The Credco settlements carry significant implications for the broader credit reporting industry. They underscore the growing demand for accuracy, transparency, and accountability in consumer data management.

As technology advances, credit reporting agencies rely increasingly on automated matching systems to link consumer data. While these systems improve efficiency, they also raise the risk of false matches — particularly when data quality or identity verification standards are weak.

The Credco cases have pushed companies across the industry to review their processes. Many are now investing more heavily in data governance, machine learning validation, and human review to reduce the risk of errors. Regulators, too, are paying closer attention to how resellers handle consumer information, especially when it comes to high-risk identifiers like OFAC lists.

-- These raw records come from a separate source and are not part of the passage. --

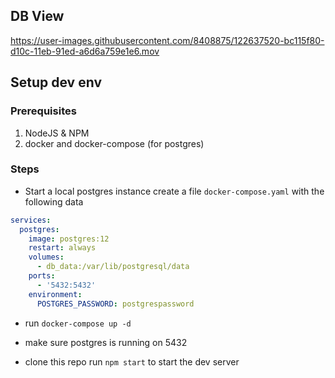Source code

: ## DB View


https://user-images.githubusercontent.com/8408875/122637520-bc115f80-d10c-11eb-91ed-a6d6a759e1e6.mov


## Setup dev env

### Prerequisites

1. NodeJS & NPM
2. docker and docker-compose (for postgres)

### Steps

- Start a local postgres instance
  create a file `docker-compose.yaml` with the following data

```yaml
services:
  postgres:
    image: postgres:12
    restart: always
    volumes:
      - db_data:/var/lib/postgresql/data
    ports:
      - '5432:5432'
    environment:
      POSTGRES_PASSWORD: postgrespassword
```

- run `docker-compose up -d`
- make sure postgres is running on 5432

- clone this repo run `npm start` to start the dev server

A Broader Message on Data Responsibility

The Credco lawsuits are about more than settlements or compliance; they’re about trust. Credit reporting agencies hold enormous power over consumers’ financial lives. A single misstep — like labeling someone as deceased or associating them with a sanctions list — can ripple through banks, lenders, and employers.

In an age where data drives nearly every financial decision, these cases remind us that accuracy isn’t optional — it’s essential. Companies that collect and distribute personal data must treat that responsibility with the highest level of care.

For consumers, the takeaway is equally clear: stay informed, review your credit reports, and don’t hesitate to challenge errors. Laws like the FCRA exist to protect you — but they only work when you exercise your rights.

Conclusion

The Credco lawsuits reveal both the vulnerabilities and the accountability mechanisms within the modern credit reporting system. A $5.7 million settlement for falsely marking consumers as deceased, followed by a $58 million settlement for incorrect OFAC flagging, underscores just how high the stakes can be when data goes wrong.

These cases have forced one of the largest data resellers in the nation to reevaluate its practices and have sent a message to the entire industry: consumer data accuracy is not negotiable.